Colorado Adults Remain Leanest in the Nation

Published Sunday, September 4, 2016

By Dave Brendsel

Colorado remained the leanest state in the nation in 2015, with a 20.2 percent adult obesity rate, according to the U.S. Centers for Disease Control and Prevention's Behavioral Risk Factor Surveillance System.

Colorado's obesity rate increased dramatically from 2000 through 2010 but since then has leveled off. Nevertheless, one in five Colorado adults is obese, and obesity rates are higher for African-American (27.7 percent) and Hispanic (28.3 percent) Coloradans.

"Our efforts seem to be contributing to a growing awareness across Colorado of the health costs of obesity and the benefits of a healthy lifestyle," said Joan Brucha, manager of the health department's Healthy Eating Active Living Unit. "But we can see there's clearly more work to be done to make Colorado the healthiest state in the nation."

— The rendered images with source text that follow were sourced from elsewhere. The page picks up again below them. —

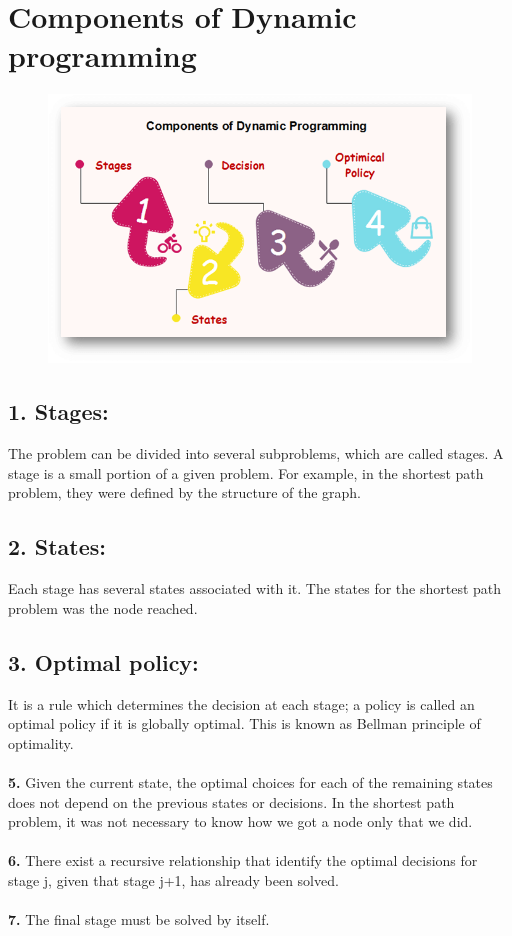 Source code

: \documentclass[11pt]{article}
\begin{document}
\section*{Components of Dynamic programming\\}
\begin{figure}
\includegraphics[width=.8\textwidth]{3.png}
\end{figure}
\subsection*{1. Stages:}
The problem can be divided into several subproblems, which are called stages. A stage is a small portion of a given problem. For example, in the shortest path problem, they were defined by the structure of the graph.\\
\subsection*{2. States:}
Each stage has several states associated with it. The states for the shortest path problem was the node reached.\\
\subsection*{3. Optimal policy:}
It is a rule which determines the decision at each stage; a policy is called an optimal policy if it is globally optimal. This is known as Bellman principle of optimality.\\\\
\textbf{5.} Given the current state, the optimal choices for each of the remaining states does not depend on the previous states or decisions. In the shortest path problem, it was not necessary to know how we got a node only that we did.\\\\
\textbf{6.} There exist a recursive relationship that identify the optimal decisions for stage j, given that stage j+1, has already been solved.\\\\
\textbf{7.} The final stage must be solved by itself.\\
\end{document}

Obesity is a complex problem, with many causes and consequences. Obesity-related conditions include heart disease, stroke, type 2 diabetes and certain types of cancer --  some of the leading causes of preventable death.

Colorado is the second-fastest growing state in the nation, according to new Census Bureau data, attracting people drawn to its outdoor opportunities, abundant sunshine and active lifestyle. Coloradans rank first in physical activity according to United Health Foundation's annual health rankings. But it has experienced the same growth in the prevalence of obesity as other states in the nation.

Gov. Hickenlooper's 2013 State of Health Report named statewide obesity prevention and reduction a priority, as he called for making Colorado the healthiest state in the nation. The Colorado Department of Public Health and Environment and local public health agencies also have prioritized obesity reduction.

While obesity is a complex, serious and costly public health problem, state and local health agencies are making progress implementing proven strategies across multiple settings and sectors to reduce obesity, including:

*Breastfeeding: We encourage exclusive breastfeeding for the first six months, work with employers to accommodate lactating moms, and work with hospitals to be certified as "baby friendly" by supporting breastfeeding initiation.

*Built environment: We work with local communities to shape land use and transportation planning, policies and practices to increase physical activity.

*Colorado Healthy Hospital Compact: We work with 17 hospitals statewide to improve the nutrition of food and beverages offered to to patients, families, visitors and staff and are recruiting more hospitals to join.

*Early Childhood Obesity Prevention: We provide obesity prevention resources and tools for child care, primary care and public health providers throughout Colorado.

*Healthy food environments: We work with the food industry to increase the availability of healthier food in retail stores, corner stores and small grocery stores, and promote food service guidelines and nutrition standards in hospitals, schools and state agencies.

*Worksite Wellness: We provide guidance to employers implementing comprehensive worksite wellness programs.

*Healthy schools: We work with schools and other local partners to ensure young people have access to healthy eating and physical activity.

Health Disparities Grant Program: We fund local public health and nonprofit agency efforts to prevent obesity and chronic disease in low-income, racially diverse communities.